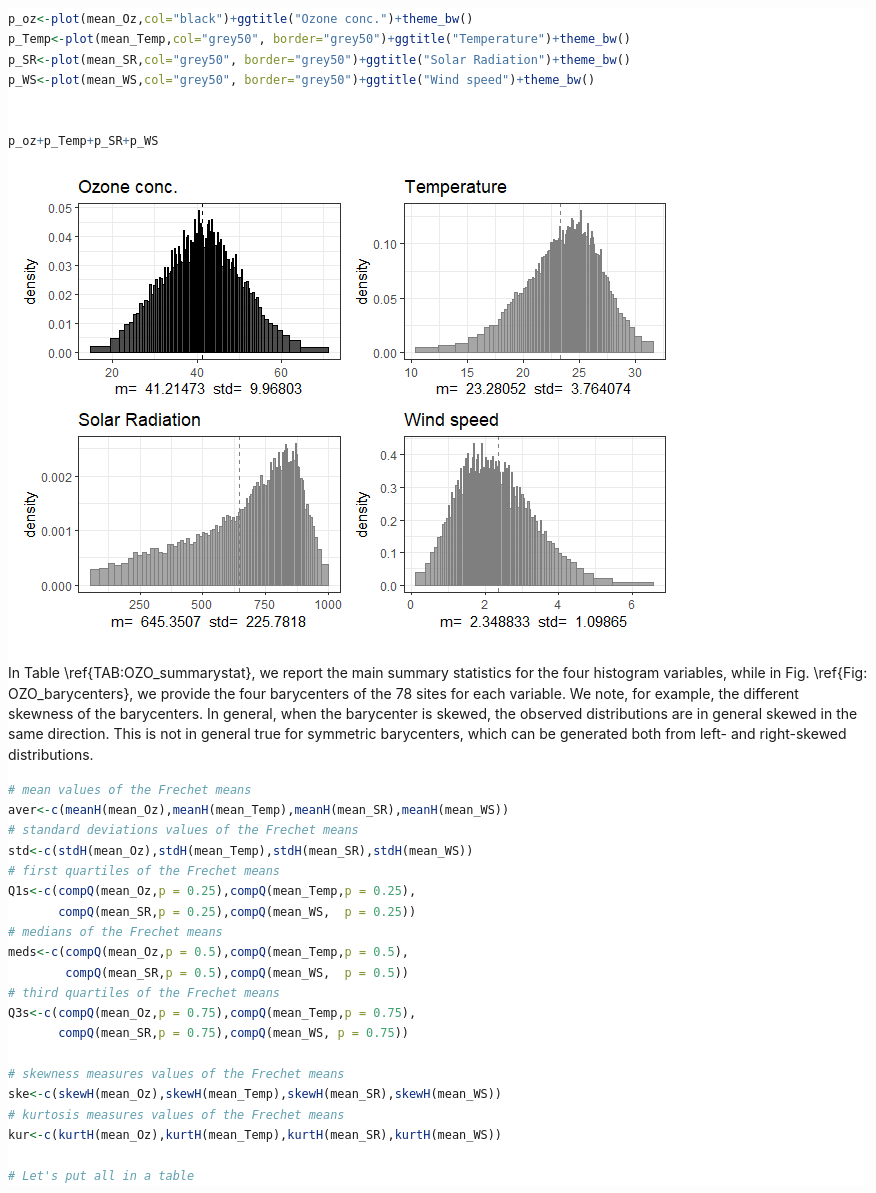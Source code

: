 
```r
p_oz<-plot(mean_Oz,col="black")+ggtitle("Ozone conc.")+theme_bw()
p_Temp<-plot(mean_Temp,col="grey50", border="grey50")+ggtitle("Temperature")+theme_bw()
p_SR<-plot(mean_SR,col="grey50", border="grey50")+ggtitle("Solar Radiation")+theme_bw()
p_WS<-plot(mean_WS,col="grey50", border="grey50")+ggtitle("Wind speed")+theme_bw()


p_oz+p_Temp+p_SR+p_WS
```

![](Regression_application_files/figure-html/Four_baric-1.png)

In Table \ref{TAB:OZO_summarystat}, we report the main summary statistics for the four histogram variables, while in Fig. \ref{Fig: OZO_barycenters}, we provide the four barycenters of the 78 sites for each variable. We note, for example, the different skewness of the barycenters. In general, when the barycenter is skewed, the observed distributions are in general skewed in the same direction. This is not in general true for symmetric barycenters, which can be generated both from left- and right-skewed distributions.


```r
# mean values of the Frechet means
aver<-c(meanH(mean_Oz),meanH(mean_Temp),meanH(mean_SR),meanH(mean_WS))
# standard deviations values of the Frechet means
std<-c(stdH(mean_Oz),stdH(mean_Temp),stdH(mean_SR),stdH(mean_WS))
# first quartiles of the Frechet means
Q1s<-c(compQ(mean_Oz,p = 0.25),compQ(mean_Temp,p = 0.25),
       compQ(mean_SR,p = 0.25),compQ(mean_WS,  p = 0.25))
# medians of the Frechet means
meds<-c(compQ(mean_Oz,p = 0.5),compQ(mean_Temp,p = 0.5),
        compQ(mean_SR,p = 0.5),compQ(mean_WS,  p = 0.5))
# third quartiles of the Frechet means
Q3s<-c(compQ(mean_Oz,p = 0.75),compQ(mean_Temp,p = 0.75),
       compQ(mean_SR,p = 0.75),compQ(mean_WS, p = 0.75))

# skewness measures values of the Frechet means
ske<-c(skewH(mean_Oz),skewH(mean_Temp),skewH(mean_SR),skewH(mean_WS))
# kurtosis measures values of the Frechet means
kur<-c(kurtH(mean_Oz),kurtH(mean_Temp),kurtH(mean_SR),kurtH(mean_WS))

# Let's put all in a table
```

→ **Task description**
A single number is required: how many lines in these records contain "measures".

→ **Answer for this exercise**
2